Tue Nov 21, 2017, 12:02 PM
Nov 2017

There is an ugly history of eugenics and coerced or forced sterilization in the US to control “undesirable” people. This judge was no different than the Nazi's who used eugenics to keep their master race "pure", and I suspect his motivation is similar.

BumRushDaShow

(128,839 posts)
3. And the U.S. was doing forced sterilizations during the same years as Nazi Germany
Tue Nov 21, 2017, 12:10 PM
Nov 2017

and in a number of cases, well before the existence of Nazi Germany -http://www.uvm.edu/%7Elkaelber/eugenics/

And we have never stopped to date (while Germany did)....

procon

(15,805 posts)
8. It was used in the 60s to cull "undesirable" people like my cousin who had Downs Syndrome.
Tue Nov 21, 2017, 01:30 PM
Nov 2017

My aunt and uncle sent her away to some expensive school that to "educate and train" her. While there, the school got a court order to have her sterilized without getting parental consent.

BumRushDaShow

(128,839 posts)
9. Yup
Tue Nov 21, 2017, 02:29 PM
Nov 2017

and unfortunately many of those "undesirables" were black women.

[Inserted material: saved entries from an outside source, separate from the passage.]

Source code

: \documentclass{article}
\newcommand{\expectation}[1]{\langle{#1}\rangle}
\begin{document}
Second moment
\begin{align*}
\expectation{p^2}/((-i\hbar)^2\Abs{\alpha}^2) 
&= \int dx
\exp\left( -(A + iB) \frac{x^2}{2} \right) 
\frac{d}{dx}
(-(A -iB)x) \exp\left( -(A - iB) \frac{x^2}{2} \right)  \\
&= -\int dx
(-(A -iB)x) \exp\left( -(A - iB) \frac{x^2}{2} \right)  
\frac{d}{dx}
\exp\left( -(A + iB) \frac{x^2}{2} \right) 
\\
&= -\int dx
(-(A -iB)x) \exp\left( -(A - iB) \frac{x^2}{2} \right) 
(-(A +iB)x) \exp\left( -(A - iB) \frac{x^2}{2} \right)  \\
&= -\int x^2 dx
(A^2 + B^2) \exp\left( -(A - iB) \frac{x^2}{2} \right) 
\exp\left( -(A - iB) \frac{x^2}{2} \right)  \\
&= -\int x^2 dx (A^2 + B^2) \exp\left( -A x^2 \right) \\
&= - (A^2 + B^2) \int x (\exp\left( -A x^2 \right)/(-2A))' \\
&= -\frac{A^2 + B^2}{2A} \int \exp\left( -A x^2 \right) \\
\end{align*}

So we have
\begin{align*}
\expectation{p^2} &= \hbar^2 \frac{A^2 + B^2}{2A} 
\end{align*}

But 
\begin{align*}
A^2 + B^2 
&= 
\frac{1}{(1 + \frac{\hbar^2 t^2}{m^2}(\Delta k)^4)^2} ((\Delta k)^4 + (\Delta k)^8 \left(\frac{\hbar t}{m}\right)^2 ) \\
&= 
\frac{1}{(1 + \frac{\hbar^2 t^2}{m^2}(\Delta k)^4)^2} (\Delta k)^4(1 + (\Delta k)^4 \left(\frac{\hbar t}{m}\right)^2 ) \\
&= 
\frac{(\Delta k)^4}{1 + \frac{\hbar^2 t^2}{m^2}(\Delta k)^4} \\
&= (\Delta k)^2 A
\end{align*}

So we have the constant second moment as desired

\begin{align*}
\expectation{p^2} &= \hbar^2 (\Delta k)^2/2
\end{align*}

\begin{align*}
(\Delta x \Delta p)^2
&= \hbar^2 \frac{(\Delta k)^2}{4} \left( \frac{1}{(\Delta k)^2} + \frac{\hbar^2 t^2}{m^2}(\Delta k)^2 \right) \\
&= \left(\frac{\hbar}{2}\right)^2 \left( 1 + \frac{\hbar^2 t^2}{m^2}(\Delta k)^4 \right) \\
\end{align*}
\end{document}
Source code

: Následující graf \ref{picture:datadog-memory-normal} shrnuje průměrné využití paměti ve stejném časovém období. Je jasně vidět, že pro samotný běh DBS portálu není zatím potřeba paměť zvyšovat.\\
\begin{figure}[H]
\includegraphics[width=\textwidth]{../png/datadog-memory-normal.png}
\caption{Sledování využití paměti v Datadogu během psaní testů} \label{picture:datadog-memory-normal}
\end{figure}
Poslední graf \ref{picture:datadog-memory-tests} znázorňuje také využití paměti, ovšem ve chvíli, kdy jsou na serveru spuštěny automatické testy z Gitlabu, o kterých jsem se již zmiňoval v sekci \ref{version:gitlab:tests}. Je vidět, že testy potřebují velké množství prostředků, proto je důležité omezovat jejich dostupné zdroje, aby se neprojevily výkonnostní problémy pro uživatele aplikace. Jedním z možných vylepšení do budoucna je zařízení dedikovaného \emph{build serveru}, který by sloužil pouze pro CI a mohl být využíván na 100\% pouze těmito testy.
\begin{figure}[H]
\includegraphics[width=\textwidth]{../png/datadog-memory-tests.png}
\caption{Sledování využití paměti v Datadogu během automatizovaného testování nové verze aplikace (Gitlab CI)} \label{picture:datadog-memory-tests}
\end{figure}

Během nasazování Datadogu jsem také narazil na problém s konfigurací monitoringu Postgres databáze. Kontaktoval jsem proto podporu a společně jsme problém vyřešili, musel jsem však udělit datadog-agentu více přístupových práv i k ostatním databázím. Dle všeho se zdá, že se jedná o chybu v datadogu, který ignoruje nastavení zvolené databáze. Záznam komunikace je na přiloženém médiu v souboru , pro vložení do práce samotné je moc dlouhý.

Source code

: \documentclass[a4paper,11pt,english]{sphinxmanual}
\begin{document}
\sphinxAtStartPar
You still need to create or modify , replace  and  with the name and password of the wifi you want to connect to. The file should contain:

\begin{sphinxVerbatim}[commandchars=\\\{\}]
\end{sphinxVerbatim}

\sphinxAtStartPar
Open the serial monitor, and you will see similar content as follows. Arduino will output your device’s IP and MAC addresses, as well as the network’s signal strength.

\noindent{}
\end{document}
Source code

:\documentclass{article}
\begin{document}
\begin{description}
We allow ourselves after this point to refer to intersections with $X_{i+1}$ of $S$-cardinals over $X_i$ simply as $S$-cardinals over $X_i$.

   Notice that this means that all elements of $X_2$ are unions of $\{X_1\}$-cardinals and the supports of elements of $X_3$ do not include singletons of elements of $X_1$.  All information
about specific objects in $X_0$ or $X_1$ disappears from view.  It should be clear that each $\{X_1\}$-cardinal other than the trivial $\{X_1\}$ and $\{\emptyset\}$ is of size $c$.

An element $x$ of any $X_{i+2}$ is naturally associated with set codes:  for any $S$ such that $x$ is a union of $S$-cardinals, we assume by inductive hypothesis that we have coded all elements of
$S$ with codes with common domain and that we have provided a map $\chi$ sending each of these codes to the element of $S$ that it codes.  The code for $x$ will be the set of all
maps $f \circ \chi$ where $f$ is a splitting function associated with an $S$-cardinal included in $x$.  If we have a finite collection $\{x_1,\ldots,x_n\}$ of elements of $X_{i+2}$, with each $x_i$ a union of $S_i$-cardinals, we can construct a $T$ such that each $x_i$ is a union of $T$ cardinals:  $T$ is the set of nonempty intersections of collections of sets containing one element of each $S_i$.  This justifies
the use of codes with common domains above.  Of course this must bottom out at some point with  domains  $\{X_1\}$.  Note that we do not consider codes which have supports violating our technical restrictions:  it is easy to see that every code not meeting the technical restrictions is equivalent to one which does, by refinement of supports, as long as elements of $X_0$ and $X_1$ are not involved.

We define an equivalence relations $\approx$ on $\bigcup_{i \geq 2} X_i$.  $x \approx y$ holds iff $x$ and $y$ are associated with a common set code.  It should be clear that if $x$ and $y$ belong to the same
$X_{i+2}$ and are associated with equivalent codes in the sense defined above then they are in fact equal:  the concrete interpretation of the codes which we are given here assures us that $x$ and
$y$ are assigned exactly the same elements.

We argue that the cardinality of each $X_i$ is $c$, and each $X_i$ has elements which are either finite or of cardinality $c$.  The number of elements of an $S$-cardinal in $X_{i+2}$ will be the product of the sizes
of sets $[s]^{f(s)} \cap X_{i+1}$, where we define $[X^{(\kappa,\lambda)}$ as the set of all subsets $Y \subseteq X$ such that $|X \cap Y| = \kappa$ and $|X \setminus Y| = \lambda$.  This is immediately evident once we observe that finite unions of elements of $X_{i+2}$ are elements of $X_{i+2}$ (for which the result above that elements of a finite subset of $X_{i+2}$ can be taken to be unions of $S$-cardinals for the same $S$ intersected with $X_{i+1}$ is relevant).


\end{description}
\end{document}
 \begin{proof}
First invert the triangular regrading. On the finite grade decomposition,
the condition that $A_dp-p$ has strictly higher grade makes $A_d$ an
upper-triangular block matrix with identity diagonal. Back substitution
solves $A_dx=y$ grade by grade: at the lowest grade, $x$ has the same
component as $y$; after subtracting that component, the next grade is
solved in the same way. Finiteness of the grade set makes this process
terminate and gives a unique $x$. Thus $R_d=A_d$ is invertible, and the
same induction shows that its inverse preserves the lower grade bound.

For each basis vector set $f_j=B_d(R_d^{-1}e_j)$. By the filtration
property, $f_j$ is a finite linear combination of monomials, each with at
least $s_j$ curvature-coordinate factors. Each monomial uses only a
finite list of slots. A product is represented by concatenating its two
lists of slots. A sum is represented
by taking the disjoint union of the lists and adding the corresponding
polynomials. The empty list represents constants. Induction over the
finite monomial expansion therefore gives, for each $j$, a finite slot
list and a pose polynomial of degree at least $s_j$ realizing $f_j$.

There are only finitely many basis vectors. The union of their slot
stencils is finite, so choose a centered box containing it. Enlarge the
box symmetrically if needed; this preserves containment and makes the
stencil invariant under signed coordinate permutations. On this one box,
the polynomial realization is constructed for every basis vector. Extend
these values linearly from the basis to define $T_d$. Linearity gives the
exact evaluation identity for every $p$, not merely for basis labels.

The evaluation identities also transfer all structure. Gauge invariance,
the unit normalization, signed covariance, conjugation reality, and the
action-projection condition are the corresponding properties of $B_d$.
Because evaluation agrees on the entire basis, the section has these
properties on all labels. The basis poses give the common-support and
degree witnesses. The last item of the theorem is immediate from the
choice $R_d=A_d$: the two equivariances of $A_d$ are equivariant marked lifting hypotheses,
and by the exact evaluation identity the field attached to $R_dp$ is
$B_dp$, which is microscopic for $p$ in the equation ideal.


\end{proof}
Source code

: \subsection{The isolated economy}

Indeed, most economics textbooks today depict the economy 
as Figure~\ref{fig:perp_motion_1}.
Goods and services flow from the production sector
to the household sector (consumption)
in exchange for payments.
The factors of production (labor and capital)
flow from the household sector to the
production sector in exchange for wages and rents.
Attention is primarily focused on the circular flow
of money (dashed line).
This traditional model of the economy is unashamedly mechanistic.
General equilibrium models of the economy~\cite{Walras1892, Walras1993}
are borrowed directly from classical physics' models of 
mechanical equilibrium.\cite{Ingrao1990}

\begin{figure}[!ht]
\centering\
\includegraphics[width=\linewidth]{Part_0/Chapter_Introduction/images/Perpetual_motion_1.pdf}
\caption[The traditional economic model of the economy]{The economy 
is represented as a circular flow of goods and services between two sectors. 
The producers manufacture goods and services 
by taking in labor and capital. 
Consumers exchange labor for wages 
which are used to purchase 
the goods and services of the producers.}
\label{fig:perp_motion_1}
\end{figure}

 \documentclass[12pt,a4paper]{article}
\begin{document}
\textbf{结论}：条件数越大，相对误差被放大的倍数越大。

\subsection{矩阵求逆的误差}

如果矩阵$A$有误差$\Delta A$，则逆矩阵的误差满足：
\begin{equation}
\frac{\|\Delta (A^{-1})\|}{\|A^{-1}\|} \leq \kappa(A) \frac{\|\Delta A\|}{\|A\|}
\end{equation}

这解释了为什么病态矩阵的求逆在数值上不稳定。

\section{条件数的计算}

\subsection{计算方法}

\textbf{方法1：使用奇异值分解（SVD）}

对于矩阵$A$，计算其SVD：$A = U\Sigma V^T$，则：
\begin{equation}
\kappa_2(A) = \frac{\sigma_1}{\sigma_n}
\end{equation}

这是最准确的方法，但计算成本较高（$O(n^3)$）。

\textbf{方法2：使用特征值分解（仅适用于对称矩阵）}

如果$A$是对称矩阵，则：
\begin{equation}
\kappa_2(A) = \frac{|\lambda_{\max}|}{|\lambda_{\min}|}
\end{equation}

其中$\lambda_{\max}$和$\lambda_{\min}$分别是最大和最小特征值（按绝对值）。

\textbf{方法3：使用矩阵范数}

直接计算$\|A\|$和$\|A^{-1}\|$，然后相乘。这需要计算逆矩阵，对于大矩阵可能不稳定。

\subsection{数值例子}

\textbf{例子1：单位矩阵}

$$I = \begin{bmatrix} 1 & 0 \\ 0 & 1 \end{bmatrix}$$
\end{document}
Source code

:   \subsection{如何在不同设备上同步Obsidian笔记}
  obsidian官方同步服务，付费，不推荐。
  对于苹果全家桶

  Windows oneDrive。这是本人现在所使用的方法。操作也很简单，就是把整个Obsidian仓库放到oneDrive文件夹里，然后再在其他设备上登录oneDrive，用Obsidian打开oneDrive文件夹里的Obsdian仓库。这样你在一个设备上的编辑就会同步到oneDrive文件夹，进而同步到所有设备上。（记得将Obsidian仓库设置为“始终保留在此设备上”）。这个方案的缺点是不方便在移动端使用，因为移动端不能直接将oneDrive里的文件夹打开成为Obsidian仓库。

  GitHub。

As Rewire reported in May, 77 percent of all those sterilized in North Carolina were women; about 2,000 were people 18 and younger. Before the 1960s—when Black people became the majority of those sterilized—poor, rural white girls were the primary targets of authorities and women reformers.” Segregation had “shielded some Black women from the eugenicist’s scalpel,” explains Rebecca Kluchin, a health-care historian, in the film because they were excluded from white health-care institutions. After the racial segregation era of Jim Crow, North Carolina’s Black population became eligible to receive public assistance, which also meant it became a target population for sterilization. Starting in the 1960s, Black women made up a significant percentage of those sterilized under the state’s eugenics campaign.

https://rewire.news/article/2017/01/30/state-eugenics-sheds-light-north-carolinas-sterilization-abuse/





http://www.journalnow.com/specialreports/againsttheirwill/

(As a sidenote, my mother used to be a social worker here in PA in the 1950s before I was born and she used to tell us that part of her caseload included many of those children who you describe with Downs - they used to call them "Mongoloids" back then... as well as those born with microcephaly, etc. She would occasionally talk about the institutions here in PA where they would take them.)
 

Thor_MN

(11,843 posts)
6. From my point of view, judges are random names on ballots.
Tue Nov 21, 2017, 12:28 PM
Nov 2017

And most often, running unopposed.

Some random lawyer choosing the relative stability of working for the Judicial system, either out of a sense of civil service or an inability to find paying clients.